What the task requires: Beginning at the line that contains "include youtubePlayer.html id=page.youtubeId" and ending at the last line of the records below, retype each line exactly and add nothing.

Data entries

╔══

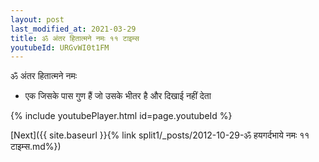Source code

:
 ```yaml
---
layout: post
last_modified_at: 2021-03-29
title: ॐ अंतर हितात्मने नमः ११ टाइम्स
youtubeId: URGvWI0t1FM
---
```

 
 
 ॐ अंतर हितात्मने नमः  
 
 -  एक जिसके पास गुण हैं जो उसके भीतर है और दिखाई नहीं देता 
 
  
 
  
 
 
 
 
 
 


{% include youtubePlayer.html id=page.youtubeId %}
 
[Next]({{ site.baseurl }}{% link  split1/_posts/2012-10-29-ॐ हयगर्दभाये नमः ११ टाइम्स.md%})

╚══

Finished exercise:
{% include youtubePlayer.html id=page.youtubeId %}
 
[Next]({{ site.baseurl }}{% link  split1/_posts/2012-10-29-ॐ हयगर्दभाये नमः ११ टाइम्स.md%})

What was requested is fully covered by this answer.